Exercise directions. Report every line of the data where the string "through" appears.

Data entries:

..............................

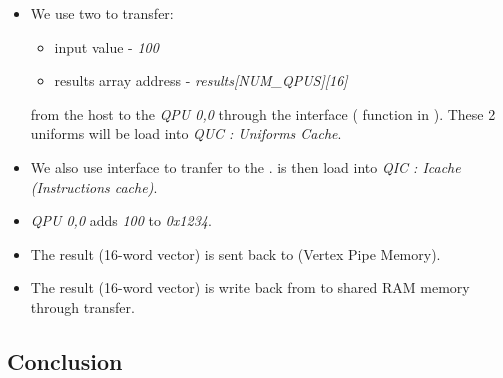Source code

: \begin{itemize}
	\item We use two  to transfer:
		\begin{itemize}
			\item input value - \emph{100}
			\item results array address - \emph{results[NUM\_QPUS][16]}
		\end{itemize}
		from the host \cpu{} to the \emph{QPU 0,0} through the  interface ( function in ). These 2 uniforms will be load into \emph{QUC : Uniforms Cache}.
	\item We also use  interface to tranfer  to the .  is then load into \emph{QIC : Icache (Instructions cache)}.
	\item \emph{QPU 0,0} adds \emph{100} to \emph{0x1234}.
	\item The result (16-word vector) is sent back to  (Vertex Pipe Memory).
	\item The result (16-word vector) is write back from  to shared RAM memory through  transfer.
\end{itemize}


\subsection{Conclusion}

..............................

Answer to this problem.
		from the host \cpu{} to the \emph{QPU 0,0} through the  interface ( function in ). These 2 uniforms will be load into \emph{QUC : Uniforms Cache}.
	\item The result (16-word vector) is write back from  to shared RAM memory through  transfer.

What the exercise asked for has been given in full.